South Korean actress (born 1974)

Kim Ji-Ho (born July 22, 1974) is a South Korean actress.

==Career==
Audiences were first introduced to Kim Ji-ho in 1994 in Shin Seung-hun's music video "For a Long Time Afterwards." She made her acting debut in Salut D'Amour that year, followed by the films A Man Wagging His Tail (1995) and Destiny (1997), both with Park Joong-hoon.

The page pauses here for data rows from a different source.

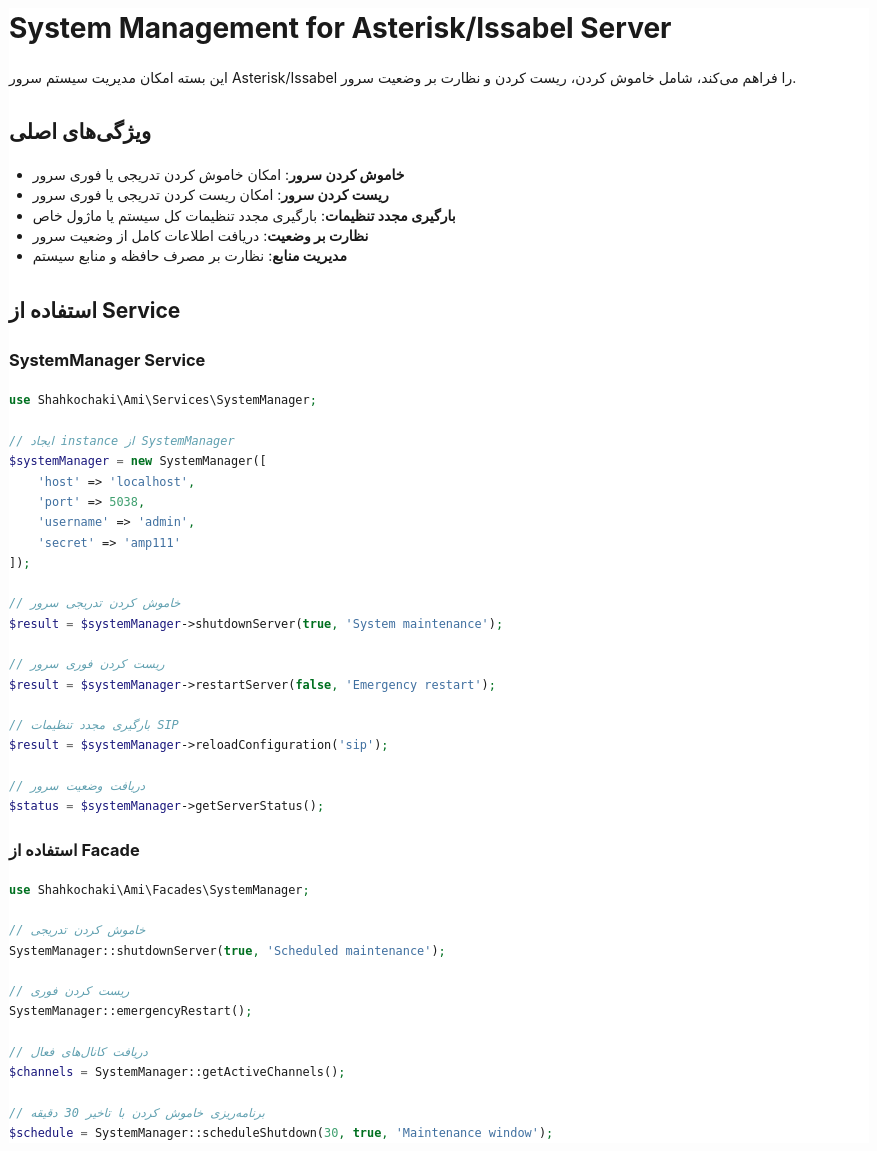 # System Management for Asterisk/Issabel Server

این بسته امکان مدیریت سیستم سرور Asterisk/Issabel را فراهم می‌کند، شامل خاموش کردن، ریست کردن و نظارت بر وضعیت سرور.

## ویژگی‌های اصلی

- **خاموش کردن سرور**: امکان خاموش کردن تدریجی یا فوری سرور
- **ریست کردن سرور**: امکان ریست کردن تدریجی یا فوری سرور
- **بارگیری مجدد تنظیمات**: بارگیری مجدد تنظیمات کل سیستم یا ماژول خاص
- **نظارت بر وضعیت**: دریافت اطلاعات کامل از وضعیت سرور
- **مدیریت منابع**: نظارت بر مصرف حافظه و منابع سیستم

## استفاده از Service

### SystemManager Service

```php
use Shahkochaki\Ami\Services\SystemManager;

// ایجاد instance از SystemManager
$systemManager = new SystemManager([
    'host' => 'localhost',
    'port' => 5038,
    'username' => 'admin',
    'secret' => 'amp111'
]);

// خاموش کردن تدریجی سرور
$result = $systemManager->shutdownServer(true, 'System maintenance');

// ریست کردن فوری سرور
$result = $systemManager->restartServer(false, 'Emergency restart');

// بارگیری مجدد تنظیمات SIP
$result = $systemManager->reloadConfiguration('sip');

// دریافت وضعیت سرور
$status = $systemManager->getServerStatus();
```

### استفاده از Facade

```php
use Shahkochaki\Ami\Facades\SystemManager;

// خاموش کردن تدریجی
SystemManager::shutdownServer(true, 'Scheduled maintenance');

// ریست کردن فوری
SystemManager::emergencyRestart();

// دریافت کانال‌های فعال
$channels = SystemManager::getActiveChannels();

// برنامه‌ریزی خاموش کردن با تاخیر 30 دقیقه
$schedule = SystemManager::scheduleShutdown(30, true, 'Maintenance window');
```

Her popularity rose after starring in the 1995 television drama Apartment, and in 1996 she appeared in commercials for more than 30 products, including Kia Avella, Amorepacific Laneige, LG Corp, and Lotte Department Store. Kim's career later slowed down, but she continues to play leading roles in TV dramas such as Law Firm (2001), Glass Slippers (2002), Affection (2002), Single Again (2005), Even So Love (2007), and You Don't Know Women (2010).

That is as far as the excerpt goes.